**Required work**
Provide the number of lines in the material below that include the word "muundo", without any accompanying text.

**Given records**
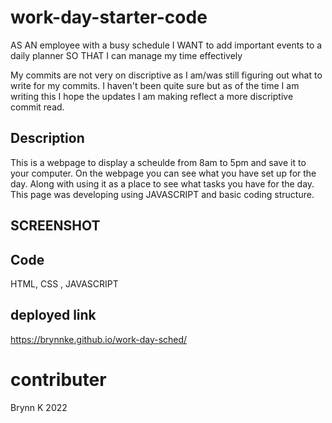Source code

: # work-day-starter-code

AS AN employee with a busy schedule
I WANT to add important events to a daily planner
SO THAT I can manage my time effectively

My commits are not very on discriptive as I am/was still figuring out what to write for my commits. I haven't been quite sure but as of the time I am writing this I hope the updates I am making reflect a more discriptive commit read. 

## Description
This is a webpage to display a scheulde from 8am to 5pm and save it to your computer. On the webpage you can see what you have set up for the day. Along with using it as a place to see what tasks you have for the day. This page was developing using JAVASCRIPT and basic coding structure. 

## SCREENSHOT 


## Code
HTML, CSS , JAVASCRIPT

## deployed link
https://brynnke.github.io/work-day-sched/

# contributer
Brynn K 2022
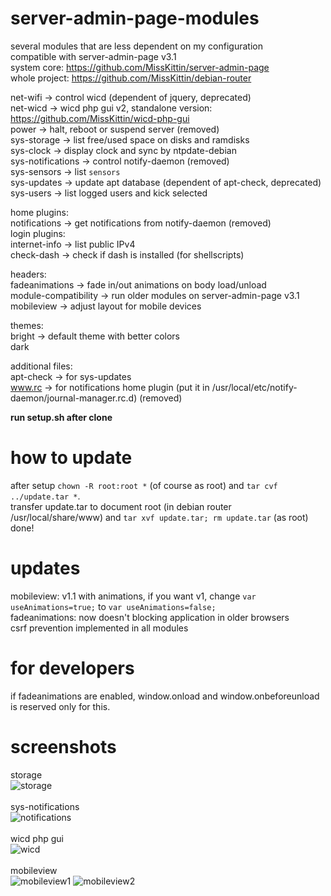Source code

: # server-admin-page-modules
several modules that are less dependent on my configuration  
compatible with server-admin-page v3.1  
system core: https://github.com/MissKittin/server-admin-page  
whole project: https://github.com/MissKittin/debian-router  

net-wifi -> control wicd (dependent of jquery, deprecated)  
net-wicd -> wicd php gui v2, standalone version: https://github.com/MissKittin/wicd-php-gui  
power -> halt, reboot or suspend server (removed)  
sys-storage -> list free/used space on disks and ramdisks  
sys-clock -> display clock and sync by ntpdate-debian  
sys-notifications -> control notify-daemon (removed)  
sys-sensors -> list `sensors`  
sys-updates -> update apt database (dependent of apt-check, deprecated)  
sys-users -> list logged users and kick selected  

home plugins:  
notifications -> get notifications from notify-daemon (removed)  
login plugins:  
internet-info -> list public IPv4  
check-dash -> check if dash is installed (for shellscripts)  

headers:  
fadeanimations -> fade in/out animations on body load/unload  
module-compatibility -> run older modules on server-admin-page v3.1  
mobileview -> adjust layout for mobile devices  

themes:  
bright -> default theme with better colors  
dark  

additional files:  
apt-check -> for sys-updates  
www.rc -> for notifications home plugin (put it in /usr/local/etc/notify-daemon/journal-manager.rc.d) (removed)  

**run setup.sh after clone**  

# how to update
after setup `chown -R root:root *` (of course as root) and `tar cvf ../update.tar *`.  
transfer update.tar to document root (in debian router /usr/local/share/www) and `tar xvf update.tar; rm update.tar` (as root)  
done!

# updates
mobileview: v1.1 with animations, if you want v1, change `var useAnimations=true;` to `var useAnimations=false;`  
fadeanimations: now doesn't blocking application in older browsers  
csrf prevention implemented in all modules  

# for developers
if fadeanimations are enabled, window.onload and window.onbeforeunload is reserved only for this.

# screenshots
storage  
![storage](storage.png?raw=true)<br><br>
sys-notifications  
![notifications](sys-notifications.png?raw=true)<br><br>
wicd php gui  
![wicd](net-wicd.png?raw=true)<br><br>
mobileview  
![mobileview1](preview_mobileview1.png?raw=true)
![mobileview2](preview_mobileview2.png?raw=true)
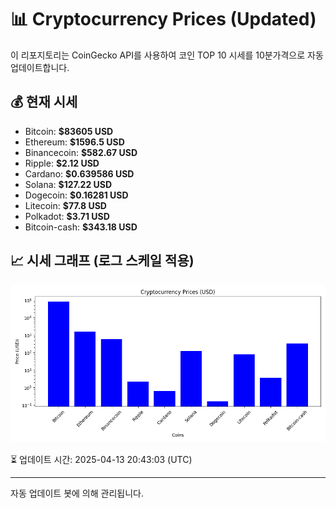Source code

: 
# 📊 Cryptocurrency Prices (Updated)

이 리포지토리는 CoinGecko API를 사용하여 코인 TOP 10 시세를 10분가격으로 자동 업데이트합니다.

## 💰 현재 시세
- Bitcoin: **$83605 USD**
- Ethereum: **$1596.5 USD**
- Binancecoin: **$582.67 USD**
- Ripple: **$2.12 USD**
- Cardano: **$0.639586 USD**
- Solana: **$127.22 USD**
- Dogecoin: **$0.16281 USD**
- Litecoin: **$77.8 USD**
- Polkadot: **$3.71 USD**
- Bitcoin-cash: **$343.18 USD**

## 📈 시세 그래프 (로그 스케일 적용)
![Crypto Prices](crypto_prices.png)

⏳ 업데이트 시간: 2025-04-13 20:43:03 (UTC)

---
자동 업데이트 봇에 의해 관리됩니다.
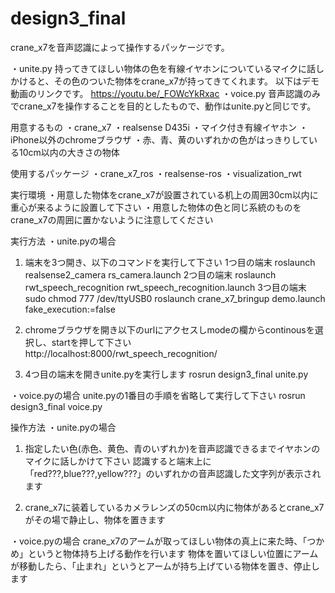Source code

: # design3_final
crane_x7を音声認識によって操作するパッケージです。

・unite.py
持ってきてほしい物体の色を有線イヤホンについているマイクに話しかけると、その色のついた物体をcrane_x7が持ってきてくれます。
以下はデモ動画のリンクです。
https://youtu.be/_FOWcYkRxac
・voice.py
音声認識のみでcrane_x7を操作することを目的としたもので、動作はunite.pyと同じです。

用意するもの
・crane_x7
・realsense D435i
・マイク付き有線イヤホン
・iPhone以外のchromeブラウザ
・赤、青、黄のいずれかの色がはっきりしている10cm以内の大きさの物体

使用するパッケージ
・crane_x7_ros
・realsense-ros
・visualization_rwt

実行環境
・用意した物体をcrane_x7が設置されている机上の周囲30cm以内に重心が来るように設置して下さい
・用意した物体の色と同じ系統のものをcrane_x7の周囲に置かないように注意してください

実行方法
・unite.pyの場合

1. 端末を3つ開き、以下のコマンドを実行して下さい
1つ目の端末
roslaunch realsense2_camera rs_camera.launch
2つ目の端末
roslaunch rwt_speech_recognition rwt_speech_recognition.launch
3つ目の端末
sudo chmod 777 /dev/ttyUSB0
roslaunch crane_x7_bringup demo.launch fake_execution:=false

2. chromeブラウザを開き以下のurlにアクセスしmodeの欄からcontinousを選択し、startを押して下さい
http://localhost:8000/rwt_speech_recognition/

3. 4つ目の端末を開きunite.pyを実行します
rosrun design3_final unite.py

・voice.pyの場合
unite.pyの1番目の手順を省略して実行して下さい
rosrun design3_final voice.py

操作方法
・unite.pyの場合
1. 指定したい色(赤色、黄色、青のいずれか)を音声認識できるまでイヤホンのマイクに話しかけて下さい 認識すると端末上に「red???,blue???,yellow???」のいずれかの音声認識した文字列が表示されます

2. crane_x7に装着しているカメラレンズの50cm以内に物体があるとcrane_x7がその場で静止し、物体を置きます

・voice.pyの場合
crane_x7のアームが取ってほしい物体の真上に来た時、「つかめ」というと物体持ち上げる動作を行います 物体を置いてほしい位置にアームが移動したら、「止まれ」というとアームが持ち上げている物体を置き、停止します
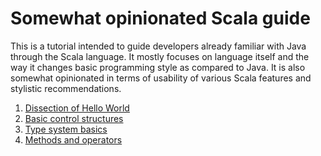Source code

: # Somewhat opinionated Scala guide

This is a tutorial intended to guide developers already familiar with Java through the Scala language. It mostly focuses on language itself and the way it changes basic programming style as compared to Java. It is also somewhat opinionated in terms of usability of various Scala features and stylistic recommendations.

1. [Dissection of Hello World](Dissection-of-Hello-World)
2. [Basic control structures](Basic-control-structures)
3. [Type system basics](Type-system-basics)
4. [Methods and operators](Methods-and-operators)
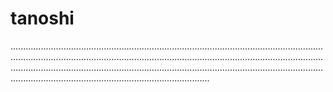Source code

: # tanoshi

...................................................................................................................................................................................................................................................................................................................................................................................................................................................................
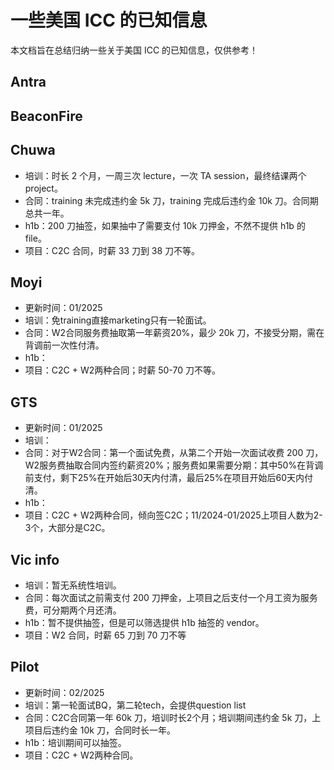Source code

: # 一些美国 ICC 的已知信息

本文档旨在总结归纳一些关于美国 ICC 的已知信息，仅供参考！

## Antra

## BeaconFire

## Chuwa

- 培训：时长 2 个月，一周三次 lecture，一次 TA session，最终结课两个 project。
- 合同：training 未完成违约金 5k 刀，training 完成后违约金 10k 刀。合同期总共一年。
- h1b：200 刀抽签，如果抽中了需要支付 10k 刀押金，不然不提供 h1b 的 file。
- 项目：C2C 合同，时薪 33 刀到 38 刀不等。

## Moyi

- 更新时间：01/2025
- 培训：免training直接marketing只有一轮面试。
- 合同：W2合同服务费抽取第一年薪资20%，最少 20k 刀，不接受分期，需在背调前一次性付清。
- h1b：
- 项目：C2C + W2两种合同；时薪 50-70 刀不等。

## GTS

- 更新时间：01/2025
- 培训：
- 合同：对于W2合同：第一个面试免费，从第二个开始一次面试收费 200 刀，W2服务费抽取合同内签约薪资20%；服务费如果需要分期：其中50%在背调前支付，剩下25%在开始后30天内付清，最后25%在项目开始后60天内付清。
- h1b：
- 项目：C2C + W2两种合同，倾向签C2C；11/2024-01/2025上项目人数为2-3个，大部分是C2C。

## Vic info

- 培训：暂无系统性培训。
- 合同：每次面试之前需支付 200 刀押金，上项目之后支付一个月工资为服务费，可分期两个月还清。
- h1b：暂不提供抽签，但是可以筛选提供 h1b 抽签的 vendor。
- 项目：W2 合同，时薪 65 刀到 70 刀不等

## Pilot

- 更新时间：02/2025
- 培训：第一轮面试BQ，第二轮tech，会提供question list
- 合同：C2C合同第一年 60k 刀，培训时长2个月；培训期间违约金 5k 刀，上项目后违约金 10k 刀，合同时长一年。
- h1b：培训期间可以抽签。
- 项目：C2C + W2两种合同。
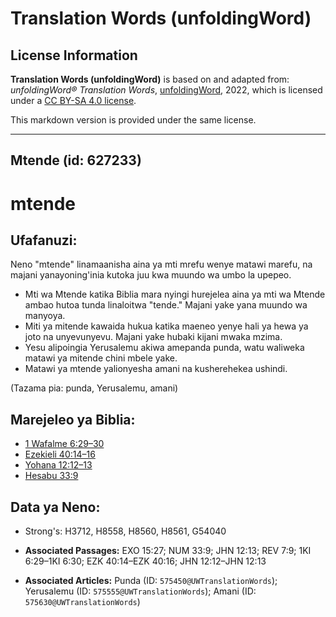 # Translation Words (unfoldingWord)

## License Information

**Translation Words (unfoldingWord)** is based on and adapted from: _unfoldingWord® Translation Words_, [unfoldingWord](https://unfoldingword.org/utw), 2022, which is licensed under a [CC BY-SA 4.0 license](https://creativecommons.org/licenses/by-sa/4.0/legalcode.en).

This markdown version is provided under the same license.



--------------------------------

## Mtende (id: 627233)

mtende
======

Ufafanuzi:
----------

Neno "mtende" linamaanisha aina ya mti mrefu wenye matawi marefu, na majani yanayoning'inia kutoka juu kwa muundo wa umbo la upepeo.

* Mti wa Mtende katika Biblia mara nyingi hurejelea aina ya mti wa Mtende ambao hutoa tunda linaloitwa "tende." Majani yake yana muundo wa manyoya.
* Miti ya mitende kawaida hukua katika maeneo yenye hali ya hewa ya joto na unyevunyevu. Majani yake hubaki kijani mwaka mzima.
* Yesu alipoingia Yerusalemu akiwa amepanda punda, watu waliweka matawi ya mitende chini mbele yake.
* Matawi ya mtende yalionyesha amani na kusherehekea ushindi.

(Tazama pia: punda, Yerusalemu, amani)

Marejeleo ya Biblia:
--------------------

* [1 Wafalme 6:29–30](https://ref.ly/1Kgs6:29-1Kgs6:30)
* [Ezekieli 40:14–16](https://ref.ly/Ezek40:14-Ezek40:16)
* [Yohana 12:12–13](https://ref.ly/John12:12-John12:13)
* [Hesabu 33:9](https://ref.ly/Num33:9)

Data ya Neno:
-------------

* Strong's: H3712, H8558, H8560, H8561, G54040

* **Associated Passages:** EXO 15:27; NUM 33:9; JHN 12:13; REV 7:9; 1KI 6:29–1KI 6:30; EZK 40:14–EZK 40:16; JHN 12:12–JHN 12:13
* **Associated Articles:** Punda (ID: `575450@UWTranslationWords`); Yerusalemu (ID: `575555@UWTranslationWords`); Amani (ID: `575630@UWTranslationWords`)

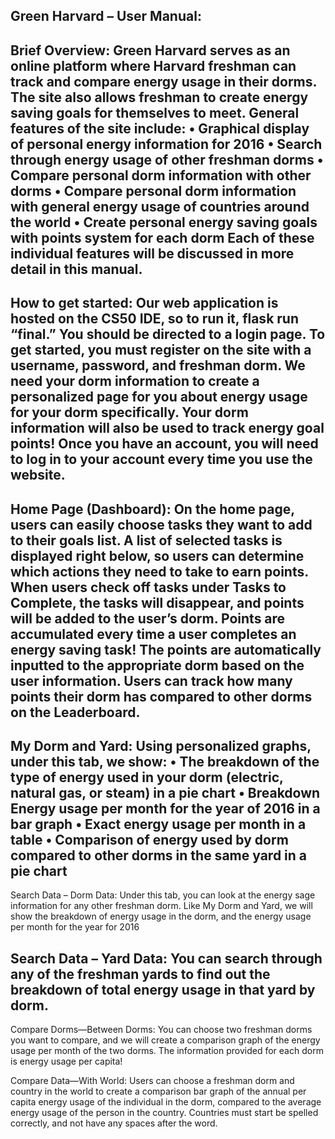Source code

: Green Harvard – User Manual:
---------------------------------------------------------------------------------
Brief Overview:
Green Harvard serves as an online platform where Harvard freshman can track and compare energy usage in their dorms. The site also allows freshman to create energy saving goals for themselves to meet. General features of the site include:
•	Graphical display of personal energy information for 2016
•	Search through energy usage of other freshman dorms
•	Compare personal dorm information with other dorms
•	Compare personal dorm information with general energy usage of countries around the world
•	Create personal energy saving goals with points system for each dorm
Each of these individual features will be discussed in more detail in this manual.
---------------------------------------------------------------------------------
How to get started:
Our web application is hosted on the CS50 IDE, so to run it, flask run “final.” You should be directed to a login page. To get started, you must register on the site with a username, password, and freshman dorm. We need your dorm information to create a personalized page for you about energy usage for your dorm specifically. Your dorm information will also be used to track energy goal points!  Once you have an account, you will need to log in to your account every time you use the website.
---------------------------------------------------------------------------------
Home Page (Dashboard):
On the home page, users can easily choose tasks they want to add to their goals list. A list of selected tasks is displayed right below, so users can determine which actions they need to take to earn points. When users check off tasks under Tasks to Complete, the tasks will disappear, and points will be added to the user’s dorm.  Points are accumulated every time a user completes an energy saving task! The points are automatically inputted to the appropriate dorm based on the user information.  Users can track how many points their dorm has compared to other dorms on the Leaderboard. 
---------------------------------------------------------------------------------
My Dorm and Yard:
Using personalized graphs, under this tab, we show:
•	The breakdown of the type of energy used in your dorm (electric, natural gas, or steam) in a pie chart
•	Breakdown Energy usage per month for the year of 2016 in a bar graph
•	Exact energy usage per month in a table
•	Comparison of energy used by dorm compared to other dorms in the same yard in a pie chart
---------------------------------------------------------------------------------
Search Data – Dorm Data:
Under this tab, you can look at the energy sage information for any other freshman dorm. Like My Dorm and Yard, we will show the breakdown of energy usage in the dorm, and the energy usage per month for the year for 2016

Search Data – Yard Data:
You can search through any of the freshman yards to find out the breakdown of total energy usage in that yard by dorm.
---------------------------------------------------------------------------------
Compare Dorms—Between Dorms:
You can choose two freshman dorms you want to compare, and we will create a comparison graph of the energy usage per month of the two dorms. The information provided for each dorm is energy usage per capita!

Compare Data—With World:
Users can choose a freshman dorm and country in the world to create a comparison bar graph of the annual per capita energy usage of the individual in the dorm, compared to the average energy usage of the person in the country. Countries must start be spelled correctly, and not have any spaces after the word. 
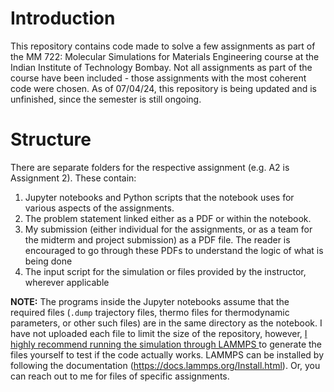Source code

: # Introduction
This repository contains code made to solve a few assignments as part of the MM 722: Molecular Simulations for Materials Engineering course at the Indian Institute of Technology Bombay.
Not all assignments as part of the course have been included - those assignments with the most coherent code were chosen. 
As of 07/04/24, this repository is being updated and is unfinished, since the semester is still ongoing.

# Structure
There are separate folders for the respective assignment (e.g. A2 is Assignment 2). These contain:
1. Jupyter notebooks and Python scripts that the notebook uses for various aspects of the assignments.
2. The problem statement linked either as a PDF or within the notebook.
3. My submission (either individual for the assignments, or as a team for the midterm and project submission) as a PDF file. The reader is encouraged to go through these PDFs to understand the logic
of what is being done
4. The input script for the simulation or files provided by the instructor, wherever applicable

**NOTE:** The programs inside the Jupyter notebooks assume that the required files (`.dump` trajectory files, thermo files for thermodynamic parameters, or other such files) are in the same directory as the 
notebook. I have not uploaded each file to limit the size of the repository, however, <ins>I highly recommend running the simulation through LAMMPS </ins> to generate the files yourself to test if the code actually
works. LAMMPS can be installed by following the documentation (https://docs.lammps.org/Install.html). 
Or, you can reach out to me for files of specific assignments.

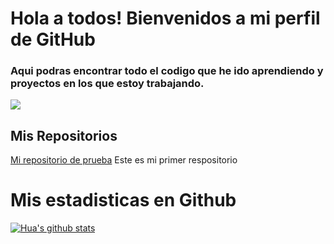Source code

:# Hola a todos! Bienvenidos a mi perfil de GitHub

### Aqui podras encontrar todo el codigo que he ido aprendiendo y proyectos en los que estoy trabajando.

![](https://encrypted-tbn0.gstatic.com/images?q=tbn:ANd9GcRLZPzDHPnj6LgwwnL2Ojw5aIHO23Z1LTIR4A&s)


## Mis Repositorios

[Mi repositorio de prueba](https://github.com/POWERRAP/MiPrimer_Repositorio) Este es mi primer respositorio

# Mis estadisticas en Github
[![Hua's github stats](https://github-readme-stats.vercel.app/api?username=POWERRAP&show_icons=true&theme=dark)](https://github.com/POWERRAP/github-readme-stats)
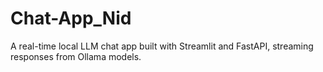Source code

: # Chat-App_Nid
A real-time local LLM chat app built with Streamlit and FastAPI, streaming responses from Ollama models.
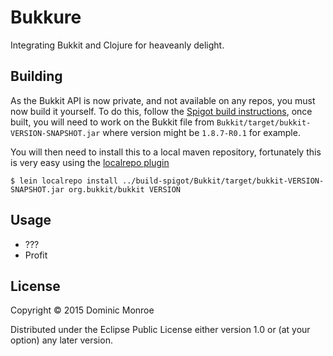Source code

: # Bukkure
Integrating Bukkit and Clojure for heaveanly delight.

## Building
As the Bukkit API is now private, and not available on any repos, you must now
build it yourself. To do this, follow the
[Spigot build instructions](https://www.spigotmc.org/wiki/buildtools/), once 
built, you will need to work on the Bukkit file from
`Bukkit/target/bukkit-VERSION-SNAPSHOT.jar` where version might be `1.8.7-R0.1`
for example.

You will then need to install this to a local maven repository, fortunately
this is very easy using the [localrepo plugin](https://github.com/kumarshantanu/lein-localrepo)

`$ lein localrepo install ../build-spigot/Bukkit/target/bukkit-VERSION-SNAPSHOT.jar org.bukkit/bukkit VERSION`

## Usage
- ???
- Profit

## License

Copyright © 2015 Dominic Monroe

Distributed under the Eclipse Public License either version 1.0 or (at
your option) any later version.
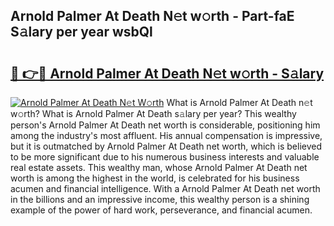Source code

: ## Arnold Palmer At Death N𝚎t w𝚘rth - Part-faE S𝚊lary per year wsbQl

# <h2><a href="http://gc3618r.nevu.top/?p=Arnold+Palmer+At+Death">🔗 👉🔴 Arnold Palmer At Death N𝚎t w𝚘rth - S𝚊lary</a></h2>

[![Arnold Palmer At Death N𝚎t W𝚘rth](https://i.imgur.com/Oavwk0R.jpeg)](http://gc3618r.nevu.top/?p=Arnold+Palmer+At+Death)
What is Arnold Palmer At Death n𝚎t w𝚘rth? What is Arnold Palmer At Death s𝚊lary per year?
This wealthy person's Arnold Palmer At Death net worth is considerable, positioning him among the industry's most affluent. His annual compensation is impressive, but it is outmatched by Arnold Palmer At Death net worth, which is believed to be more significant due to his numerous business interests and valuable real estate assets. This wealthy man, whose Arnold Palmer At Death net worth is among the highest in the world, is celebrated for his business acumen and financial intelligence. With a Arnold Palmer At Death net worth in the billions and an impressive income, this wealthy person is a shining example of the power of hard work, perseverance, and financial acumen.
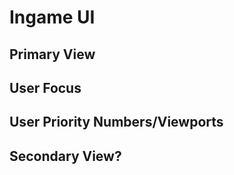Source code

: # Ingame UI

## Primary View

## User Focus

## User Priority Numbers/Viewports

## Secondary View?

**Exercise result**
2